In your reply, reproduce the lines from the first one below to the line containing "We have used", inclusive, exactly as they stand.

══════

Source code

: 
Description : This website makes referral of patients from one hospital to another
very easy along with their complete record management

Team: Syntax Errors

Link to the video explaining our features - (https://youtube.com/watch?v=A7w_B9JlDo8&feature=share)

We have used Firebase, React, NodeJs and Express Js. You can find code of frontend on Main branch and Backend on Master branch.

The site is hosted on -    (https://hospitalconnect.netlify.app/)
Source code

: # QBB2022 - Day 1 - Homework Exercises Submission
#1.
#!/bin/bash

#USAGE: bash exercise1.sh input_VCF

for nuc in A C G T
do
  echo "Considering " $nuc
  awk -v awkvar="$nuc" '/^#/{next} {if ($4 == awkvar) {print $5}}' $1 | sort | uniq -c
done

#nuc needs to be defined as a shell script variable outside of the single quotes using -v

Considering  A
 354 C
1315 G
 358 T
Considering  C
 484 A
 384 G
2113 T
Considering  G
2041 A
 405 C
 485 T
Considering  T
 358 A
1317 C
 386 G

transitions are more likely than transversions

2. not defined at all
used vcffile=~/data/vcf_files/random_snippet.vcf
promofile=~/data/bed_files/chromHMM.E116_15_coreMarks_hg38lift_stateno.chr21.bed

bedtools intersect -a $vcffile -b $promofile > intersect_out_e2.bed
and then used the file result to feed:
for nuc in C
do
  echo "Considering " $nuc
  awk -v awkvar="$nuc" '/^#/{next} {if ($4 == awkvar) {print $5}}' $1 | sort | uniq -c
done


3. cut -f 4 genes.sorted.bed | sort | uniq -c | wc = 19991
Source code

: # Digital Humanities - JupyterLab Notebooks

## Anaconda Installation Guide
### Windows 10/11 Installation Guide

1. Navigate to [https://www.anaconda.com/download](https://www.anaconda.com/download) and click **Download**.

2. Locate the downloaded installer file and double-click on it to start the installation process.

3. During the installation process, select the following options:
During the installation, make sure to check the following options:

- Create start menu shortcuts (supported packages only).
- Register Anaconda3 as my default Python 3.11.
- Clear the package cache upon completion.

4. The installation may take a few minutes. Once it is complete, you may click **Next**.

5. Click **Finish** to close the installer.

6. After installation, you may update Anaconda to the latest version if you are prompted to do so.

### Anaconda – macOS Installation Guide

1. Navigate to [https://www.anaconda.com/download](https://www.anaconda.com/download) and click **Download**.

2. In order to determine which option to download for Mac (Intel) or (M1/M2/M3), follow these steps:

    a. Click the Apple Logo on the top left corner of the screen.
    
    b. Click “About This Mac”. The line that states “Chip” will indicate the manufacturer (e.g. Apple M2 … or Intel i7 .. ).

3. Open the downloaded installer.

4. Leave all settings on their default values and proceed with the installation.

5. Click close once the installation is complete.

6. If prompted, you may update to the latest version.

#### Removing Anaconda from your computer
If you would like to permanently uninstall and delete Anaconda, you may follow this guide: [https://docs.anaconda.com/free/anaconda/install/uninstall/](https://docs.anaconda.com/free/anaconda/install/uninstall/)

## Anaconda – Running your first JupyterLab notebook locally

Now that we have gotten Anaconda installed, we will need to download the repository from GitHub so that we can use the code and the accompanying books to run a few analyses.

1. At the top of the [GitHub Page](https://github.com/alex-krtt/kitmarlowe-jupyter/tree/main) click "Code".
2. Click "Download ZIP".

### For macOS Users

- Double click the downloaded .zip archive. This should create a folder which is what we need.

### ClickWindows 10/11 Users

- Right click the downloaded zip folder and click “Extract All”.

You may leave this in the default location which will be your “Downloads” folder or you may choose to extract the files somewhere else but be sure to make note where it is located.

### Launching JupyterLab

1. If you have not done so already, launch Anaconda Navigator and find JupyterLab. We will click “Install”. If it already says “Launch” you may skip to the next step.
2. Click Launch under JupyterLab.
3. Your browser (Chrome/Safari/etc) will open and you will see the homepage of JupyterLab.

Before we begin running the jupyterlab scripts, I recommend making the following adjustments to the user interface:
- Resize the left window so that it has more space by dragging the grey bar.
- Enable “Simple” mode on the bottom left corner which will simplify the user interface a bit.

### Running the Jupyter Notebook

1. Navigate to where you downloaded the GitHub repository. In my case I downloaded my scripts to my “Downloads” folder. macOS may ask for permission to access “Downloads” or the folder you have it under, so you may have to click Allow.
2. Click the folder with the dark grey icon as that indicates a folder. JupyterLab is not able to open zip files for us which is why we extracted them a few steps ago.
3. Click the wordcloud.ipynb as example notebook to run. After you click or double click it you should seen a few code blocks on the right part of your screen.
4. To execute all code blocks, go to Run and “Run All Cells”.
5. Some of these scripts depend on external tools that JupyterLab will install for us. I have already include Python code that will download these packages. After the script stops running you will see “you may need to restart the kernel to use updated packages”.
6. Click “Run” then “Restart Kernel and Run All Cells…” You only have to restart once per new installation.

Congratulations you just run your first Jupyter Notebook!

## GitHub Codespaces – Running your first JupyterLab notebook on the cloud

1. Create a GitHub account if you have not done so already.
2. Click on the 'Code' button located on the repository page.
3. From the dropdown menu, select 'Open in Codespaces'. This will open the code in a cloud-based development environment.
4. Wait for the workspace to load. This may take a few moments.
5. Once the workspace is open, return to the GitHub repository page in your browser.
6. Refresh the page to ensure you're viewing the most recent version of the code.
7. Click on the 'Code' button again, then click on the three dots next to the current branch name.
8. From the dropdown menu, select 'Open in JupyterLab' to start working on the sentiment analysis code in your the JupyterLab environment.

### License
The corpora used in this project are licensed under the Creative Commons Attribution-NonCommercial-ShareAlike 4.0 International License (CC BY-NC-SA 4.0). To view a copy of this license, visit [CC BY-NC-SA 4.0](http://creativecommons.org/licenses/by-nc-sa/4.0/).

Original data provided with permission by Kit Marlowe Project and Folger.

══════

**Response to this task**
Source code

: 
Description : This website makes referral of patients from one hospital to another
very easy along with their complete record management

Team: Syntax Errors

Link to the video explaining our features - (https://youtube.com/watch?v=A7w_B9JlDo8&feature=share)

We have used Firebase, React, NodeJs and Express Js. You can find code of frontend on Main branch and Backend on Master branch.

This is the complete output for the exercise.